(Saved data entries)

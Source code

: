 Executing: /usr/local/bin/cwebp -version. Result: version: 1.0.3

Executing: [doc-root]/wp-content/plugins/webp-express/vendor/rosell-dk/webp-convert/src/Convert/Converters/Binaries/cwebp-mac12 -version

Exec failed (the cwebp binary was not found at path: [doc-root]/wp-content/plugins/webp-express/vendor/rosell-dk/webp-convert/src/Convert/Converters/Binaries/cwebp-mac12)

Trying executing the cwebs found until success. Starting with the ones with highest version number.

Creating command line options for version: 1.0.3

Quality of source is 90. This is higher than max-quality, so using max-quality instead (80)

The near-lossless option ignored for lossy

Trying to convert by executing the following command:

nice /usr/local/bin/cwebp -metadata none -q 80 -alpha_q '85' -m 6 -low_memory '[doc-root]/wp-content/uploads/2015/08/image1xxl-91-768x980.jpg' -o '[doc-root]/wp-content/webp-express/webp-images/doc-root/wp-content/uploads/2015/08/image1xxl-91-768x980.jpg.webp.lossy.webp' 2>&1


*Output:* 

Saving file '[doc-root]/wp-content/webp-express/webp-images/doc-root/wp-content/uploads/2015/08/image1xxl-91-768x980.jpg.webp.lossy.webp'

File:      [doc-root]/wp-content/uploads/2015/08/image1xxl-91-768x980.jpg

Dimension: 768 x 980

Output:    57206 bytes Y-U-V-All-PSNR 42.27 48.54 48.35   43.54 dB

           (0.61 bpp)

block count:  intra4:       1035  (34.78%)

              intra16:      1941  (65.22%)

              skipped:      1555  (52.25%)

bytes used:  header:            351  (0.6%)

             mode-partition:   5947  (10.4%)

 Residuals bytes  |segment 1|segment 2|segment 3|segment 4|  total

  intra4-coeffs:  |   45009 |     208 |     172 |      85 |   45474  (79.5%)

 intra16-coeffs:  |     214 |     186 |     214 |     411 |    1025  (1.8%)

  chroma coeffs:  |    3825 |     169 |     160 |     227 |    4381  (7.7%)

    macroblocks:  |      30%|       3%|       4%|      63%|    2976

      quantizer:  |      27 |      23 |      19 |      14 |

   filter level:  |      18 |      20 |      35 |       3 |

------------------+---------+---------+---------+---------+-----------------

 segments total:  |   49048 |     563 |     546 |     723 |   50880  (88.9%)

• **Required action**: Could you restate every record word for word?

• **Written solution**:
Source code

: Executing: /usr/local/bin/cwebp -version. Result: version: 1.0.3

Executing: [doc-root]/wp-content/plugins/webp-express/vendor/rosell-dk/webp-convert/src/Convert/Converters/Binaries/cwebp-mac12 -version

Exec failed (the cwebp binary was not found at path: [doc-root]/wp-content/plugins/webp-express/vendor/rosell-dk/webp-convert/src/Convert/Converters/Binaries/cwebp-mac12)

Trying executing the cwebs found until success. Starting with the ones with highest version number.

Creating command line options for version: 1.0.3

Quality of source is 90. This is higher than max-quality, so using max-quality instead (80)

The near-lossless option ignored for lossy

Trying to convert by executing the following command:

nice /usr/local/bin/cwebp -metadata none -q 80 -alpha_q '85' -m 6 -low_memory '[doc-root]/wp-content/uploads/2015/08/image1xxl-91-768x980.jpg' -o '[doc-root]/wp-content/webp-express/webp-images/doc-root/wp-content/uploads/2015/08/image1xxl-91-768x980.jpg.webp.lossy.webp' 2>&1


*Output:* 

Saving file '[doc-root]/wp-content/webp-express/webp-images/doc-root/wp-content/uploads/2015/08/image1xxl-91-768x980.jpg.webp.lossy.webp'

File:      [doc-root]/wp-content/uploads/2015/08/image1xxl-91-768x980.jpg

Dimension: 768 x 980

Output:    57206 bytes Y-U-V-All-PSNR 42.27 48.54 48.35   43.54 dB

           (0.61 bpp)

block count:  intra4:       1035  (34.78%)

              intra16:      1941  (65.22%)

              skipped:      1555  (52.25%)

bytes used:  header:            351  (0.6%)

             mode-partition:   5947  (10.4%)

 Residuals bytes  |segment 1|segment 2|segment 3|segment 4|  total

  intra4-coeffs:  |   45009 |     208 |     172 |      85 |   45474  (79.5%)

 intra16-coeffs:  |     214 |     186 |     214 |     411 |    1025  (1.8%)

  chroma coeffs:  |    3825 |     169 |     160 |     227 |    4381  (7.7%)

    macroblocks:  |      30%|       3%|       4%|      63%|    2976

      quantizer:  |      27 |      23 |      19 |      14 |

   filter level:  |      18 |      20 |      35 |       3 |

------------------+---------+---------+---------+---------+-----------------

 segments total:  |   49048 |     563 |     546 |     723 |   50880  (88.9%)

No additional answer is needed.